* [Task directions]
The response must be made up of the lines in the entries below that contain "font".

#### Records for the task

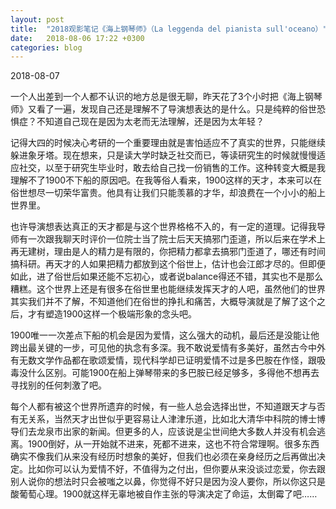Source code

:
 ```yaml
---
layout: post
title:  "2018观影笔记《海上钢琴师》（La leggenda del pianista sull'oceano）"
date:   2018-08-06 17:22 +0300
categories: blog
---
```


2018-08-07

一个人出差到一个人都不认识的地方总是很无聊，昨天花了3个小时把《海上钢琴师》又看了一遍，发现自己还是理解不了导演想表达的是什么。只是纯粹的俗世恐惧症？不知道自己现在是因为太老而无法理解，还是因为太年轻？

记得大四的时候决心考研的一个重要理由就是害怕适应不了真实的世界，只能继续躲进象牙塔。现在想来，只是读大学时缺乏社交而已，等读研究生的时候就慢慢适应社交，以至于研究生毕业时，敢去给自己找一份销售的工作。这种转变大概是我理解不了1900不下船的原因吧。在我等俗人看来，1900这样的天才，本来可以在俗世想尽一切荣华富贵。他具有让我们只能羡慕的才华，却浪费在一个小小的船上世界里。

也许导演想表达真正的天才都是与这个世界格格不入的，有一定的道理。记得我导师有一次跟我聊天时评价一位院士当了院士后天天搞邪门歪道，所以后来在学术上再无建树，理由是人的精力是有限的，你把精力都拿去搞邪门歪道了，哪还有时间搞科研。再天才的人如果把精力都放到这个俗世上，估计也会江郎才尽的。但即便如此，进了俗世后如果还能不忘初心，或者说balance得还不错，其实也不是那么糟糕。这个世界上还是有很多在俗世里也能继续发挥天才的人吧，虽然他们的世界其实我们并不了解，不知道他们在俗世的挣扎和痛苦，大概导演就是了解了这个之后，才有塑造1900这样一个极端形象的念头吧。

1900唯一一次差点下船的机会是因为爱情，这么强大的动机，最后还是没能让他跨出最关键的一步，可见他的执念有多深。我不敢说爱情有多美好，虽然古今中外有无数文学作品都在歌颂爱情，现代科学却已证明爱情不过是多巴胺在作怪，跟吸毒没什么区别。可能1900在船上弹琴带来的多巴胺已经足够多，多得他不想再去寻找别的任何刺激了吧。

每个人都有被这个世界所遗弃的时候，有一些人总会选择出世，不知道跟天才与否有无关系，当然天才出世似乎更容易让人津津乐道，比如北大清华中科院的博士博导们去龙泉市出家的新闻。但更多的人，应该说是尘世间绝大多数人并没有机会逃离。1900倒好，从一开始就不进来，死都不进来，这也不符合常理啊。很多东西确实不像我们从来没有经历时想象的美好，但我们也必须在亲身经历之后再做出决定。比如你可以认为爱情不好，不值得为之付出，但你要从来没谈过恋爱，你去跟别人说你的想法时只会被嗤之以鼻，你觉得不好只是因为没人要你，所以你这只是酸葡萄心理。1900就这样无辜地被自作主张的导演决定了命运，太倒霉了吧……




<!--end-->
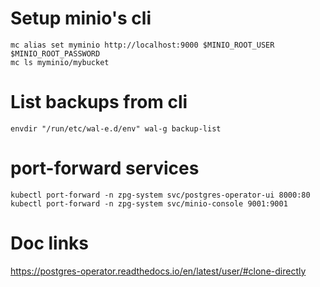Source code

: # Setup minio's cli

```
mc alias set myminio http://localhost:9000 $MINIO_ROOT_USER $MINIO_ROOT_PASSWORD
mc ls myminio/mybucket
```

# List backups from cli

```
envdir "/run/etc/wal-e.d/env" wal-g backup-list
```

# port-forward services

```
kubectl port-forward -n zpg-system svc/postgres-operator-ui 8000:80
kubectl port-forward -n zpg-system svc/minio-console 9001:9001
```

# Doc links

https://postgres-operator.readthedocs.io/en/latest/user/#clone-directly

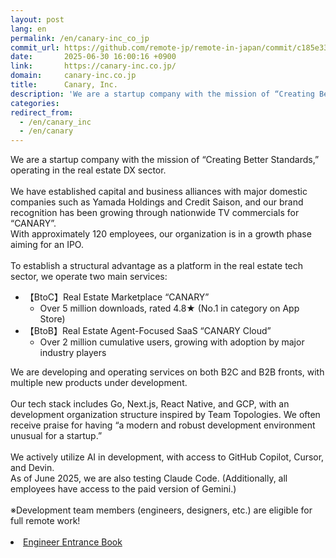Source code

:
 ```yaml
---
layout: post
lang: en
permalink: /en/canary-inc_co_jp
commit_url: https://github.com/remote-jp/remote-in-japan/commit/c185e33e0f72b50d97c33be51e8125f2401c9c19
date:       2025-06-30 16:00:16 +0900
link:       https://canary-inc.co.jp/
domain:     canary-inc.co.jp
title:      Canary, Inc.
description: 'We are a startup company with the mission of “Creating Better Standards,” operating in the real estate DX sector.  We have established capital and business alliances with major domestic companies such as Yamada Holdings and Credit Saison, and our brand recognition has been growing through nationwide TV commercials for “CANARY”. With approximately 120 employees, our organization is in a growth phase aiming for an IPO.  To establish a structural advantage as a platform in the real estate tech sector, we operate two main services:    【BtoC】Real Estate Marketplace “CANARY”      Over 5 million downloads, rated 4.8★ (No.1 in category on App Store)      【BtoB】Real Estate Agent-Focused SaaS “CANARY Cloud”      Over 2 million cumulative users, growing with adoption by major industry players      We are developing and operating services on both B2C and B2B fronts, with multiple new products under development.  Our tech stack includes Go, Next.js, React Native, and GCP, with an development organization structure inspired by Team Topologies. We often receive praise for having “a modern and robust development environment unusual for a startup.”  We actively utilize AI in development, with access to GitHub Copilot, Cursor, and Devin. As of June 2025, we are also testing Claude Code. (Additionally, all employees have access to the paid version of Gemini.)  ※Development team members (engineers, designers, etc.) are eligible for full remote work!   Engineer Entrance Book'
categories: 
redirect_from:
  - /en/canary_inc
  - /en/canary
---
```


<p>We are a startup company with the mission of “Creating Better Standards,” operating in the real estate DX sector.<br /><br />We have established capital and business alliances with major domestic companies such as Yamada Holdings and Credit Saison, and our brand recognition has been growing through nationwide TV commercials for “CANARY”.<br />With approximately 120 employees, our organization is in a growth phase aiming for an IPO.<br /><br />To establish a structural advantage as a platform in the real estate tech sector, we operate two main services:<br /><ul><li>【BtoC】Real Estate Marketplace “CANARY”  <ul>  <li>Over 5 million downloads, rated 4.8★ (No.1 in category on App Store)</li>  </ul></li><li>【BtoB】Real Estate Agent-Focused SaaS “CANARY Cloud”  <ul>  <li>Over 2 million cumulative users, growing with adoption by major industry players</li>  </ul></li></ul>We are developing and operating services on both B2C and B2B fronts, with multiple new products under development.<br /><br />Our tech stack includes Go, Next.js, React Native, and GCP, with an development organization structure inspired by Team Topologies. We often receive praise for having “a modern and robust development environment unusual for a startup.”<br /><br />We actively utilize AI in development, with access to GitHub Copilot, Cursor, and Devin.<br />As of June 2025, we are also testing Claude Code. (Additionally, all employees have access to the paid version of Gemini.)<br /><br />※Development team members (engineers, designers, etc.) are eligible for full remote work!<br /><br /><li><a href="https://recruit.canary-app.jp/engineer-entrance-book#block-1bb1009a77028091bee2e23277d6c8ec">Engineer Entrance Book</a></li></p>
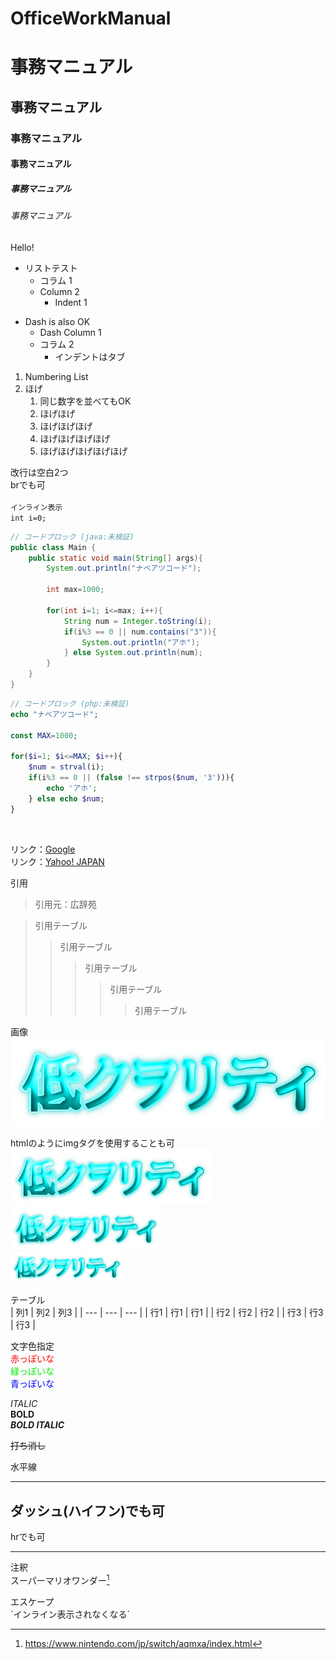 # OfficeWorkManual

# 事務マニュアル
## 事務マニュアル
### 事務マニュアル
#### 事務マニュアル
##### 事務マニュアル
###### 事務マニュアル

Hello!  

* リストテスト
	* コラム 1
	* Column 2
		* Indent 1

- Dash is also OK
	- Dash Column 1
	- コラム 2
		- インデントはタブ

1. Numbering List
2. ほげ
	1. 同じ数字を並べてもOK
	1. ほげほげ
	1. ほげほげほげ
	1. ほげほげほげほげ
	1. ほげほげほげほげほげ

改行は空白2つ  
brでも可<br>
<br>
`インライン表示`  
`
	int i=0;
`
```java
// コードブロック (java:未検証)
public class Main {
	public static void main(String[] args){
		System.out.println("ナベアツコード");

		int max=1000;
		
		for(int i=1; i<=max; i++){
			String num = Integer.toString(i);
			if(i%3 == 0 || num.contains("3")){
				System.out.println("アホ");
			} else System.out.println(num);
		}
	}
}
```
```php
// コードブロック (php:未検証)
echo "ナベアツコード";

const MAX=1000;

for($i=1; $i<=MAX; $i++){
	$num = strval(i);
	if(i%3 == 0 || (false !== strpos($num, '3'))){
		echo 'アホ';
	} else echo $num;
}
```
<br>

リンク：[Google](https://www.google.co.jp)  
リンク：[Yahoo! JAPAN](https://www.yahoo.co.jp)<br>

引用
> 引用元：広辞苑

> 引用テーブル
>> 引用テーブル
>>> 引用テーブル
>>>> 引用テーブル
>>>>> 引用テーブル

画像  
![低クヲリティ](sample.png "低クヲリティ")

htmlのようにimgタグを使用することも可  
<img width="320" alt="低クヲリティ" src="sample.png">  
<img width="240" alt="低クヲリティ" src="sample.png">  
<img width="180" alt="低クヲリティ" src="sample.png">  

テーブル  
| 列1 | 列2 | 列3 |
| --- | --- | --- |
| 行1 | 行1 | 行1 |
| 行2 | 行2 | 行2 |
| 行3 | 行3 | 行3 |

文字色指定  
<font color="red">赤っぽいな</font>  
<font color="gree">緑っぽいな</font>  
<font color="blue">青っぽいな</font>  

*ITALIC*  
**BOLD**  
***BOLD ITALIC***

~~打ち消し~~  

水平線
***
ダッシュ(ハイフン)でも可
---
hrでも可
<hr>

注釈  
スーパーマリオワンダー[^1]  

[^1]: https://www.nintendo.com/jp/switch/aqmxa/index.html

エスケープ  
\`インライン表示されなくなる`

########

* [Your response]
<font color="red">赤っぽいな</font>  
<font color="gree">緑っぽいな</font>  
<font color="blue">青っぽいな</font>  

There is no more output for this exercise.